→ **ACTIVITY**:
Each line of the entries below that holds "review" is needed, copied in full.

→ **DATASET CONTENT**:
--- START ---
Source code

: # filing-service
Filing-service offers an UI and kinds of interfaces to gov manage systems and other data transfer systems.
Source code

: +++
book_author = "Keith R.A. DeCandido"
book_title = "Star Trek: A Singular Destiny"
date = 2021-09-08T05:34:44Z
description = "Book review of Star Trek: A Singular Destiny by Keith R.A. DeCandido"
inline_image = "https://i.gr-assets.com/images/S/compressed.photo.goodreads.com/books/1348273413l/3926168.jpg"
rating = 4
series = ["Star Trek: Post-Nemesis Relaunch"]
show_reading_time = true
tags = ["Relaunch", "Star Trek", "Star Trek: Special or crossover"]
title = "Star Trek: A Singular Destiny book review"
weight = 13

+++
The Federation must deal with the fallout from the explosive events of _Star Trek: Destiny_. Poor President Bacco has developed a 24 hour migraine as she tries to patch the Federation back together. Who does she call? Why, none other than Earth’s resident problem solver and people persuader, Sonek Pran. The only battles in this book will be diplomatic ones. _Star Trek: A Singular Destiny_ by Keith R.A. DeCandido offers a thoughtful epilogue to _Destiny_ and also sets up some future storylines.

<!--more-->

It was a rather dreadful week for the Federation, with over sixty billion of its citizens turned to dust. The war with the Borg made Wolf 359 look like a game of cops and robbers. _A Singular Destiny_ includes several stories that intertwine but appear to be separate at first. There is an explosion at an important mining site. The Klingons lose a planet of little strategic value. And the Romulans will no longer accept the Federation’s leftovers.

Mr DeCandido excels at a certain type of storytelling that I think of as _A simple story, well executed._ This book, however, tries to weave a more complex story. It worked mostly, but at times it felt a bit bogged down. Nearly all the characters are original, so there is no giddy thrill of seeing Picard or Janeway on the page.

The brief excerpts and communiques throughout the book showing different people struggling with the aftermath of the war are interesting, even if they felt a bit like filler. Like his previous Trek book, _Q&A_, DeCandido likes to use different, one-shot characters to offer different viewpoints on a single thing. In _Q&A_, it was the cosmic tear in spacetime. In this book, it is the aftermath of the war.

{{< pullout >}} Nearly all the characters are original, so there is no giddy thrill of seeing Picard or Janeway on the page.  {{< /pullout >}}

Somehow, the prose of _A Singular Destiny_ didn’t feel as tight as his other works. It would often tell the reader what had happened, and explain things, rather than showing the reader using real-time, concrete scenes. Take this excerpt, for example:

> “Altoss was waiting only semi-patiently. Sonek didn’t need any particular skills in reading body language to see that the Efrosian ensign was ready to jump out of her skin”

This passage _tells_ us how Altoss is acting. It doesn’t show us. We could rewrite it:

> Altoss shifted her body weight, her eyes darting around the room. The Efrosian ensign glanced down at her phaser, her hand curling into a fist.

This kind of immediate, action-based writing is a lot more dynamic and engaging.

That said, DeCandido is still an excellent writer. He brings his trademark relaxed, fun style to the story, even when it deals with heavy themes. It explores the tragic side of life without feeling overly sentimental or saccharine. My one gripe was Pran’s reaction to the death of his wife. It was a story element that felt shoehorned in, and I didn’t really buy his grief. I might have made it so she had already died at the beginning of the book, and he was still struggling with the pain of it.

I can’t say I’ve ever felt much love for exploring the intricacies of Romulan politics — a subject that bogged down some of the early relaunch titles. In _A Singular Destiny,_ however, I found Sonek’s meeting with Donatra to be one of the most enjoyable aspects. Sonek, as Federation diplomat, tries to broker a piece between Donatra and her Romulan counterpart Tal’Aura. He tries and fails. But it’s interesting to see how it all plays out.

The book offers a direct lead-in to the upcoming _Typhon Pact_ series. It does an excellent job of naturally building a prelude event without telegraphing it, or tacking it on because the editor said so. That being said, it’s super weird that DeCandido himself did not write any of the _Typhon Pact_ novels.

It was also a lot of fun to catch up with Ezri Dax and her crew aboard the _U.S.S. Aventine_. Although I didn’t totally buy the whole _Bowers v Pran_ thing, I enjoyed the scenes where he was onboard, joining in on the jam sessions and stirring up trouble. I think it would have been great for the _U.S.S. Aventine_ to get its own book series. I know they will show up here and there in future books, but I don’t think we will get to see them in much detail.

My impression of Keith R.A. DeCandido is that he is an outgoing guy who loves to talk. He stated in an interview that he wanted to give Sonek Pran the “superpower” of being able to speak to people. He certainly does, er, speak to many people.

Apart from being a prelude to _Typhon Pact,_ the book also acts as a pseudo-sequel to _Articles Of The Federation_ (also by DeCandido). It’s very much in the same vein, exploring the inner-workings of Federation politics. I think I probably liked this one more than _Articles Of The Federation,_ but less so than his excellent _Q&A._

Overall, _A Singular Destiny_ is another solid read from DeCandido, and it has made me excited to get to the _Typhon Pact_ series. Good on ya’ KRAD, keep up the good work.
--- END ---
→ **RESULT FOR THIS TASK**:
description = "Book review of Star Trek: A Singular Destiny by Keith R.A. DeCandido"
title = "Star Trek: A Singular Destiny book review"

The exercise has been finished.